新聞は、「”狂気の白刃”盾の会、自衛隊乱入」、「社説三島事件は”狂気の暴走”」などと、やはり三島の予想通り、「狂気」について、いろいろ書き散らした。名うての戯曲家でもあった三島由紀夫は、自ら描いた筋書き通りに狂気を演じ、首相もマスコミも、その筋書き通りにそっくりのせられたかのようである。

(緻密な「狂気」のシナリオ)
「狂気」のシナリオはきわめて緻密に描かれ、周到に実行されていった。事件の前日24日の午後、サンデー毎日編集部の徳岡孝夫は、三島から電話で、毎日新聞の腕章とカメラをもって明日の11時にある場所に来て欲しい、と依頼された。徳岡は三島がノーベル文学賞の候補にあがった時、バンコクで親しくインタビューしたことがあり、旧知の間柄だった。
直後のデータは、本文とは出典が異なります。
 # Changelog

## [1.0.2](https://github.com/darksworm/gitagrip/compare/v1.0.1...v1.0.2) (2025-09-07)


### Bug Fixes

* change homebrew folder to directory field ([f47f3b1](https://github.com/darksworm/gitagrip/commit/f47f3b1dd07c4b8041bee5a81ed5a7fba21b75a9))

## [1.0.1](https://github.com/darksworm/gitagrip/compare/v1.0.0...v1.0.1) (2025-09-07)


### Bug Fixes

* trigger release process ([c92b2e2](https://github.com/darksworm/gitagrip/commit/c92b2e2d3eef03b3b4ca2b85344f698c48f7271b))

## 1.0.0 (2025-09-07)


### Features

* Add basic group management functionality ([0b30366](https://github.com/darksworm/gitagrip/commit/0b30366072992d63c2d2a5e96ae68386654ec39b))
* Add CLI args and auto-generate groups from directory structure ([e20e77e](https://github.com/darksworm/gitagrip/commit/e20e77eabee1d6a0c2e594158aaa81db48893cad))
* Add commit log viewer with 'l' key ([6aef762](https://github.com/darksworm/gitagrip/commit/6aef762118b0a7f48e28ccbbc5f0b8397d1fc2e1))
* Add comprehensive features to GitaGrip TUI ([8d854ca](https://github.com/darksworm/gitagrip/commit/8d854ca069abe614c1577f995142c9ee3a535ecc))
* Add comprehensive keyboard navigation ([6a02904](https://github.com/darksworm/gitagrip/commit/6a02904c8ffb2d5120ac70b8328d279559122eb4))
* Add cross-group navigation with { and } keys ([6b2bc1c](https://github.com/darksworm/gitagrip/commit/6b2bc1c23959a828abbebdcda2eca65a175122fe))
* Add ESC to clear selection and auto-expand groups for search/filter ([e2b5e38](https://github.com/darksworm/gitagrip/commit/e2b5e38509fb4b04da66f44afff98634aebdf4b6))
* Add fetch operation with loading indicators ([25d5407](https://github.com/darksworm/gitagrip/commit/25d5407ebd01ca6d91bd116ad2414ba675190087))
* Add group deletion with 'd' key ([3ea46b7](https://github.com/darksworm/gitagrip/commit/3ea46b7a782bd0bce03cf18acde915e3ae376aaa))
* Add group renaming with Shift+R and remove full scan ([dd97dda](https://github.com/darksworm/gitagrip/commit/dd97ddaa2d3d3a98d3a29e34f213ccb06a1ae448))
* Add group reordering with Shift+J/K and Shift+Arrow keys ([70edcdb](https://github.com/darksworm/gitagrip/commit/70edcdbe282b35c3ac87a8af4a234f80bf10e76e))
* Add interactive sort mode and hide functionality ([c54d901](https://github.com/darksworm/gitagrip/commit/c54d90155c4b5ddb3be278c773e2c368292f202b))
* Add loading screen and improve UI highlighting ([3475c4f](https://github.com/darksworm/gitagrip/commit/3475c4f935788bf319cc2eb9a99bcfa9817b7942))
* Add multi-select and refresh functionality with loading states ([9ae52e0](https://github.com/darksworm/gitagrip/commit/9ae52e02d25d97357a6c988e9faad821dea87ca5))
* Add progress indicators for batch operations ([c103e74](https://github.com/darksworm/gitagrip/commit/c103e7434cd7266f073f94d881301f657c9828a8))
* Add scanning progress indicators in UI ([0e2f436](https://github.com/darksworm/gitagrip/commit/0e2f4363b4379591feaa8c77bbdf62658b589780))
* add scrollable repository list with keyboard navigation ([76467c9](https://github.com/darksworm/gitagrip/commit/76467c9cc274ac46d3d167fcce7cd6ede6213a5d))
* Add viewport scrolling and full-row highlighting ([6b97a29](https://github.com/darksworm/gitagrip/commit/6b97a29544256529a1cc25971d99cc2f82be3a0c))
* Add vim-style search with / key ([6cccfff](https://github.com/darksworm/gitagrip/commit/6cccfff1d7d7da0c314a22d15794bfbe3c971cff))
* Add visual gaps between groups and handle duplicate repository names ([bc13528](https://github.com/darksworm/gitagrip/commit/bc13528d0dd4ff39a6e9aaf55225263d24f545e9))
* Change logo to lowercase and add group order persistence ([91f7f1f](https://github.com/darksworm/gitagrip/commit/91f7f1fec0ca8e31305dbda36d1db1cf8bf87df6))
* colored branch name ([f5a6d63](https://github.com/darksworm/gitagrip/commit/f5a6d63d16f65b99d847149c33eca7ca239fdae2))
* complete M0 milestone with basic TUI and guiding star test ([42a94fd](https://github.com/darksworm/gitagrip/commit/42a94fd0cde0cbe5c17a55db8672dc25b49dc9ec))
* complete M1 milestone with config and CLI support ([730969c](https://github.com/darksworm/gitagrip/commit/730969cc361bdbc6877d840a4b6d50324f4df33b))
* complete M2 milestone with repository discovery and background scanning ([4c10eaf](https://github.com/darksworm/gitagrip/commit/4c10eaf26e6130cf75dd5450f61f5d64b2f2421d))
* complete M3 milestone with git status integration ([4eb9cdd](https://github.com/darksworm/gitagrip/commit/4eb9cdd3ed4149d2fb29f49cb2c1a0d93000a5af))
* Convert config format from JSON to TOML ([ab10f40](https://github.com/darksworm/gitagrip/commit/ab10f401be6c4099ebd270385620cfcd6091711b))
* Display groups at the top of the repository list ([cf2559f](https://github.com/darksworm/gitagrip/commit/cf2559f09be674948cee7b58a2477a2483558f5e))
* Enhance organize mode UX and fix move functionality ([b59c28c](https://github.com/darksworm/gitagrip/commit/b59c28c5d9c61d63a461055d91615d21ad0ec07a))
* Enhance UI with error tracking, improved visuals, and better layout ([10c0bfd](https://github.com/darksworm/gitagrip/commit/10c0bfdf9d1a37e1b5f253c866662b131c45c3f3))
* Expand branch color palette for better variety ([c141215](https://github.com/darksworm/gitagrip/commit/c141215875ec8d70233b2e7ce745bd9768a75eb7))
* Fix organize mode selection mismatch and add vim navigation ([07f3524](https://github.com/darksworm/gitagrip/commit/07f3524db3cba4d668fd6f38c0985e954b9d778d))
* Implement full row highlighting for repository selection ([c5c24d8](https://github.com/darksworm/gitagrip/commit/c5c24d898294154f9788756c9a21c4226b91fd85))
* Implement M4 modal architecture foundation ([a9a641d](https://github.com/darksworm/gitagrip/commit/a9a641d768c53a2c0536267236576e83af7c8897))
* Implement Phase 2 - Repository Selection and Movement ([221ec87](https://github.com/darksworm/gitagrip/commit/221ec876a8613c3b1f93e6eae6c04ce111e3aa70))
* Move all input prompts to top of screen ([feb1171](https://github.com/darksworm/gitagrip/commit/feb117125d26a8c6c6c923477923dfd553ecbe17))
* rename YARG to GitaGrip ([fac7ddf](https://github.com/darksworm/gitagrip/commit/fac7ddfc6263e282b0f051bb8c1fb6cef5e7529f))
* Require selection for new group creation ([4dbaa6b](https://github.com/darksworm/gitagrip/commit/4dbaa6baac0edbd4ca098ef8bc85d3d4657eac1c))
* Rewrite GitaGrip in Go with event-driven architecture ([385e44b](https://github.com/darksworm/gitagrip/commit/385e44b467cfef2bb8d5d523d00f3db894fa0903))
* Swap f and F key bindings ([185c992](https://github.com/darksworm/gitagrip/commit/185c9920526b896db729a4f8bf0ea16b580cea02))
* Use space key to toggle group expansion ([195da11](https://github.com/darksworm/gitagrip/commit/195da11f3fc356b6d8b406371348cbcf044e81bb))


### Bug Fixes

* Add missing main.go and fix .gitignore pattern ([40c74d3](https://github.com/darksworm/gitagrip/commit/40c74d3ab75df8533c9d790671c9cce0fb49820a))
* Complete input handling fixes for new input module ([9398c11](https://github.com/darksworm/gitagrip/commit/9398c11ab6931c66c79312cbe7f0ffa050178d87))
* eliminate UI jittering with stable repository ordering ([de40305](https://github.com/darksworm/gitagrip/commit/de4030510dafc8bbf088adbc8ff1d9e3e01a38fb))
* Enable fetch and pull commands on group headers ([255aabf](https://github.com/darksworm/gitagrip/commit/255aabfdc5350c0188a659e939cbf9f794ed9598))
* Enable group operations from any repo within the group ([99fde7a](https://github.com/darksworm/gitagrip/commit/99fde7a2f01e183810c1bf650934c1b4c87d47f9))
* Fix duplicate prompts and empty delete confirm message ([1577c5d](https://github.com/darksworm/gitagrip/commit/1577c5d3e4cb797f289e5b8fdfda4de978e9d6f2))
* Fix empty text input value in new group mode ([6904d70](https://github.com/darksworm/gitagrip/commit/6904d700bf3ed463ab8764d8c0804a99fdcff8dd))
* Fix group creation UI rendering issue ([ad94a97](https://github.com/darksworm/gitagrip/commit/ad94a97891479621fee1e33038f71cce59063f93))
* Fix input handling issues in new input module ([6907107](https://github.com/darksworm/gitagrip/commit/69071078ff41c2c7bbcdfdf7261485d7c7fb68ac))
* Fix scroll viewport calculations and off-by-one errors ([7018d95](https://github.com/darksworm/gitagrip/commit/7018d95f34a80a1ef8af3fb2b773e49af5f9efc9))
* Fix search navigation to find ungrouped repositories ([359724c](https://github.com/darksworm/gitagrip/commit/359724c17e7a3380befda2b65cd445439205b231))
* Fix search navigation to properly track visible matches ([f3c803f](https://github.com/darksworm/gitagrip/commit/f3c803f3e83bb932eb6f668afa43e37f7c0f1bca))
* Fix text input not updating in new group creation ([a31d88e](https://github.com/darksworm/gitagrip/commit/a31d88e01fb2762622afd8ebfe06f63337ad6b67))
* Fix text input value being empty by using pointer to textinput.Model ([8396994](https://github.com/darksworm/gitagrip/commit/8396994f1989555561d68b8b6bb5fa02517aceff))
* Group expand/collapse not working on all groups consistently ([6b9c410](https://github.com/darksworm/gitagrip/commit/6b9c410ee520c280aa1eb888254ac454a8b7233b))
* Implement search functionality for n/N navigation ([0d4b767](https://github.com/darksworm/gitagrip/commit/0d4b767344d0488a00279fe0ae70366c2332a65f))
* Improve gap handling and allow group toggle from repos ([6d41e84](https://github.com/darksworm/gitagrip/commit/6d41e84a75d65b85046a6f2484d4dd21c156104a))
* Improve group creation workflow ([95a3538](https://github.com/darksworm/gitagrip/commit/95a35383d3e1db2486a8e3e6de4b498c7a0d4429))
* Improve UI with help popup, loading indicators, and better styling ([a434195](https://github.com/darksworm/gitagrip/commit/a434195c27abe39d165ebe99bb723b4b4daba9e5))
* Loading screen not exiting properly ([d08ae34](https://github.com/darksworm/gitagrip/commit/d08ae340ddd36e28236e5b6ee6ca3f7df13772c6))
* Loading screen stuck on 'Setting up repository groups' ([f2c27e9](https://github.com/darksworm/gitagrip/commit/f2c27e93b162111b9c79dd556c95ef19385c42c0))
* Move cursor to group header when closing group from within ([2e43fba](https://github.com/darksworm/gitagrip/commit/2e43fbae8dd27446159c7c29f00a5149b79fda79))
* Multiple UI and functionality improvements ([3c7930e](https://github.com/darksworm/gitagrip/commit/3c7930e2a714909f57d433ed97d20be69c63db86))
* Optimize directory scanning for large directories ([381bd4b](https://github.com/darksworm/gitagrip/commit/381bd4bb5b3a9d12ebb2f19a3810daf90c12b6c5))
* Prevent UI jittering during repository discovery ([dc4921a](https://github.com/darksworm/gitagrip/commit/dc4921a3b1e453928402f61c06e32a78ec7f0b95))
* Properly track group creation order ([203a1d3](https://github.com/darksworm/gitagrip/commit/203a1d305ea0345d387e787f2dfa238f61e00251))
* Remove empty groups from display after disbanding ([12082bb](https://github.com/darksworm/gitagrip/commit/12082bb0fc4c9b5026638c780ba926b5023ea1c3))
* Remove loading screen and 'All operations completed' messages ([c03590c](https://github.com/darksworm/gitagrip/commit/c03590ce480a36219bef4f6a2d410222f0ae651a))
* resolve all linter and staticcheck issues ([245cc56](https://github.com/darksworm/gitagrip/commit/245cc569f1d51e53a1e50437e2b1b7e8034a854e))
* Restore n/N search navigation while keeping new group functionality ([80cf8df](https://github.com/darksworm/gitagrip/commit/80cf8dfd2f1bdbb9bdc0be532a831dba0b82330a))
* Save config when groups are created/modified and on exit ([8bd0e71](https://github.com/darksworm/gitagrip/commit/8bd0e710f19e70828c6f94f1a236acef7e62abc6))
場所がどこかは、明日10時に電話する、という。翌朝10時に三島から電話が入り、自衛隊市ヶ谷駐屯地のそばの市ヶ谷会館に11時に来て欲しい、という。そこへ行くと、盾の会の会員から、封筒を渡された。

封筒には檄文(げきぶん)と三島らの写真、および、手紙が入っていた。これから起こることが、自衛隊内でもみ消されないよう、何か変化が起こったら、腕章をつけて、駐屯地内に入って報道して欲しい、ということだった。
しかし、事件はどのみち、小事件にすぎません。あくまで小生らの個人プレーにすぎませんから、その点ご承知置き下さい。(中略)事件の経過は予定では2時間であります。
まるで、これから友人同士で小さな劇を演ずるから、見に来て欲しいとでもいうような、こともなげな文章である。

(畢生(ひっせい)の雄叫び)
徳岡氏が会館の屋上から、駐屯地を見ていると、パトカーやジープが猛スピードで突入していった。毎日新聞社の腕章をつけて、正門からグランドに入ると、すでに100人ほどの自衛官がいた。「総監が人質にとられた」という声が聞こえた。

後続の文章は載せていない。